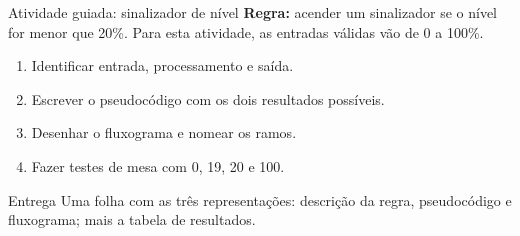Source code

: \begin{frame}[t]{Atividade guiada: sinalizador de nível}
\textbf{Regra:} acender um sinalizador se o nível for menor que 20\%. Para esta atividade, as entradas válidas vão de 0 a 100\%.
\begin{enumerate}
\item Identificar entrada, processamento e saída.
\item Escrever o pseudocódigo com os dois resultados possíveis.
\item Desenhar o fluxograma e nomear os ramos.
\item Fazer testes de mesa com 0, 19, 20 e 100.
\end{enumerate}
\begin{block}{Entrega}
Uma folha com as três representações: descrição da regra, pseudocódigo e fluxograma; mais a tabela de resultados.
\end{block}
\end{frame}
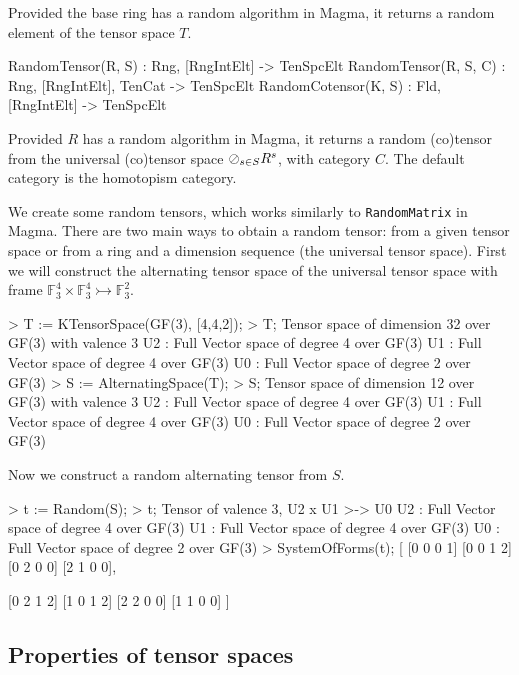 Provided the base ring has a random algorithm in Magma, it returns a random 
element of the tensor space $T$.

\begin{intrinsics}
RandomTensor(R, S) : Rng, [RngIntElt] -> TenSpcElt
RandomTensor(R, S, C) : Rng, [RngIntElt], TenCat -> TenSpcElt
RandomCotensor(K, S) : Fld, [RngIntElt] -> TenSpcElt
\end{intrinsics}

Provided $R$ has a random algorithm in Magma, it returns a random (co)tensor from 
the universal (co)tensor space $\oslash_{s\in S} R^{s}$, with category $C$.
The default category is the homotopism category.

\begin{example}[RandomTensors]

We create some random tensors, which works similarly to \texttt{RandomMatrix} in Magma.
There are two main ways to obtain a random tensor: from a given tensor space or from a ring and a dimension sequence (the universal tensor space). 
First we will construct the alternating tensor space of the universal tensor space with frame $\mathbb{F}_3^4\times\mathbb{F}_3^4\rightarrowtail \mathbb{F}_3^2$.
\begin{code}
> T := KTensorSpace(GF(3), [4,4,2]);
> T;
Tensor space of dimension 32 over GF(3) with valence 3
U2 : Full Vector space of degree 4 over GF(3)
U1 : Full Vector space of degree 4 over GF(3)
U0 : Full Vector space of degree 2 over GF(3)
> S := AlternatingSpace(T);
> S;
Tensor space of dimension 12 over GF(3) with valence 3
U2 : Full Vector space of degree 4 over GF(3)
U1 : Full Vector space of degree 4 over GF(3)
U0 : Full Vector space of degree 2 over GF(3)
\end{code}

Now we construct a random alternating tensor from $S$.
\begin{code}
> t := Random(S);
> t;
Tensor of valence 3, U2 x U1 >-> U0
U2 : Full Vector space of degree 4 over GF(3)
U1 : Full Vector space of degree 4 over GF(3)
U0 : Full Vector space of degree 2 over GF(3)
> SystemOfForms(t);
[
    [0 0 0 1]
    [0 0 1 2]
    [0 2 0 0]
    [2 1 0 0],

    [0 2 1 2]
    [1 0 1 2]
    [2 2 0 0]
    [1 1 0 0]
]
\end{code}
\end{example}

\subsection{Properties of tensor spaces}

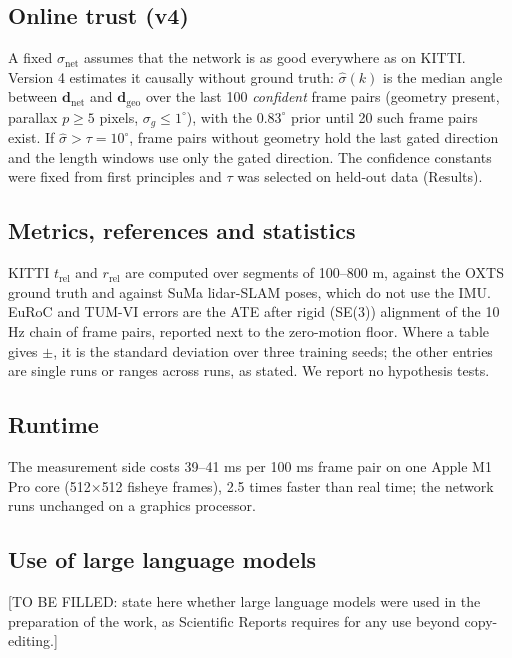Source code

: \documentclass[pdflatex,sn-nature]{sn-jnl}
\newcommand{\dnet}{\mathbf{d}_{\mathrm{net}}}
\newcommand{\dgeo}{\mathbf{d}_{\mathrm{geo}}}
\begin{document}
\subsection{Online trust (v4)}

A fixed $\sigma_\mathrm{net}$ assumes that the network is as good everywhere as on KITTI. Version 4 estimates it causally without ground truth: $\hat\sigma(k)$ is the median angle between $\dnet$ and $\dgeo$ over the last 100 \emph{confident} frame pairs (geometry present, parallax $p\ge5$ pixels, $\sigma_g\le1^\circ$), with the $0.83^\circ$ prior until 20 such frame pairs exist. If $\hat\sigma>\tau=10^\circ$, frame pairs without geometry hold the last gated direction and the length windows use only the gated direction. The confidence constants were fixed from first principles and $\tau$ was selected on held-out data (Results).

\subsection{Metrics, references and statistics}

KITTI $t_\mathrm{rel}$ and $r_\mathrm{rel}$ are computed over segments of 100--800 m, against the OXTS ground truth and against SuMa lidar-SLAM poses\cite{Behley2018}, which do not use the IMU. EuRoC and TUM-VI errors are the ATE after rigid (SE(3)) alignment of the 10 Hz chain of frame pairs, reported next to the zero-motion floor. Where a table gives $\pm$, it is the standard deviation over three training seeds; the other entries are single runs or ranges across runs, as stated. We report no hypothesis tests.

\subsection{Runtime}

The measurement side costs 39--41 ms per 100 ms frame pair on one Apple M1 Pro core (512$\times$512 fisheye frames), 2.5 times faster than real time; the network runs unchanged on a graphics processor.

\subsection{Use of large language models}

[TO BE FILLED: state here whether large language models were used in the preparation of the work, as Scientific Reports requires for any use beyond copy-editing.]
\end{document}
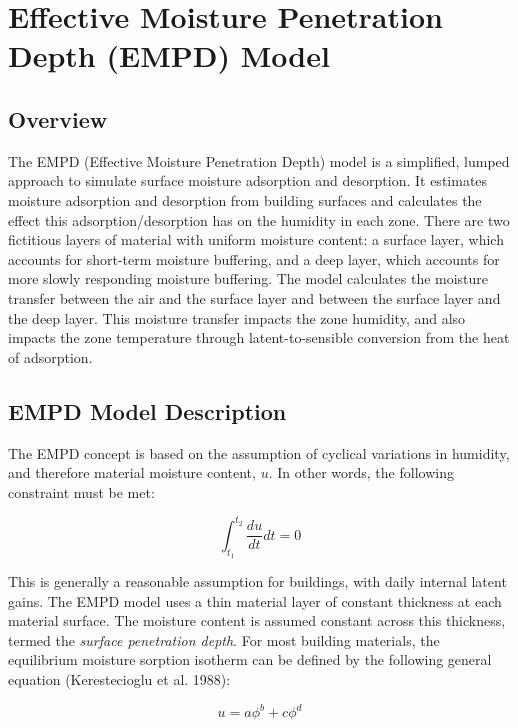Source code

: \section{Effective Moisture Penetration Depth (EMPD) Model}\label{effective-moisture-penetration-depth-empd-model}

\subsection{Overview}\label{overview-014}

The EMPD (Effective Moisture Penetration Depth) model is a simplified, lumped approach to simulate surface moisture adsorption and desorption. It estimates moisture adsorption and desorption from building surfaces and calculates the effect this adsorption/desorption has on the humidity in each zone. There are two fictitious layers of material with uniform moisture content: a surface layer, which accounts for short-term moisture buffering, and a deep layer, which accounts for more slowly responding moisture buffering. The model calculates the moisture transfer between the air and the surface layer and between the surface layer and the deep layer. This moisture transfer impacts the zone humidity, and also impacts the zone temperature through latent-to-sensible conversion from the heat of adsorption.

\subsection{EMPD Model Description}\label{empd-model-description}

The EMPD concept is based on the assumption of cyclical variations in humidity, and therefore material moisture content, $u$. In other words, the following constraint must be met:

\begin{equation}
\int_{{t_1}}^{{t_2}} {\frac{{du}}{{dt }}} dt  = 0
\end{equation}

This is generally a reasonable assumption for buildings, with daily internal latent gains. The EMPD model uses a thin material layer of constant thickness at each material surface. The moisture content is assumed constant across this thickness, termed the \emph{surface penetration depth}. For most building materials, the equilibrium moisture sorption isotherm can be defined by the following general equation (Kerestecioglu et al. 1988):

\begin{equation}
u = a \phi^b + c \phi^d
\end{equation}

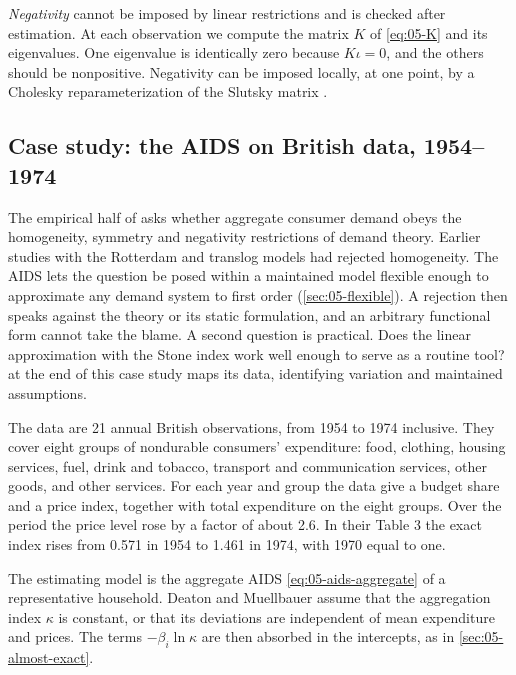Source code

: \emph{Negativity} cannot be imposed by linear restrictions and is checked after estimation. At each
observation we compute the matrix $K$ of \eqref{eq:05-K} and its eigenvalues. One eigenvalue is
identically zero because $K\iota = 0$, and the others should be nonpositive. Negativity can be imposed
locally, at one point, by a Cholesky reparameterization of the Slutsky matrix \citep{Lau1978,Moschini1999}.

\subsection{Case study: the AIDS on British data, 1954--1974}\label{sec:05-dm-application}

The empirical half of \citet{DeatonMuellbauer1980a} asks whether aggregate consumer demand obeys the
homogeneity, symmetry and negativity restrictions of demand theory. Earlier studies with the Rotterdam and
translog models had rejected homogeneity. The AIDS lets the question be posed within a maintained model
flexible enough to approximate any demand system to first order (\cref{sec:05-flexible}). A rejection
then speaks against the theory or its static formulation, and an arbitrary functional form cannot take
the blame. A second question is practical. Does the linear approximation with the Stone
index work well enough to serve as a routine tool?  at the end of this case study maps
its data, identifying variation and maintained assumptions.

The data are 21 annual British observations, from 1954 to 1974 inclusive. They cover eight groups of
nondurable consumers' expenditure: food, clothing, housing services, fuel, drink and tobacco, transport
and communication services, other goods, and other services. For each year and group the data give a
budget share and a price index, together with total expenditure on the eight groups. Over the period the
price level rose by a factor of about 2.6. In their Table 3 the exact index rises from 0.571 in 1954 to
1.461 in 1974, with 1970 equal to one.

The estimating model is the aggregate AIDS \eqref{eq:05-aids-aggregate} of a representative household. Deaton
and Muellbauer assume that the aggregation index $\kappa$ is constant, or that its deviations are
independent of mean expenditure and prices. The terms $-\beta_i\ln\kappa$ are then absorbed in the
intercepts, as in \cref{sec:05-almost-exact}.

## Problem description
Report every line in the data above in which the word "demand" appears.

## Answer to the exercise
The empirical half of \citet{DeatonMuellbauer1980a} asks whether aggregate consumer demand obeys the
homogeneity, symmetry and negativity restrictions of demand theory. Earlier studies with the Rotterdam and
flexible enough to approximate any demand system to first order (\cref{sec:05-flexible}). A rejection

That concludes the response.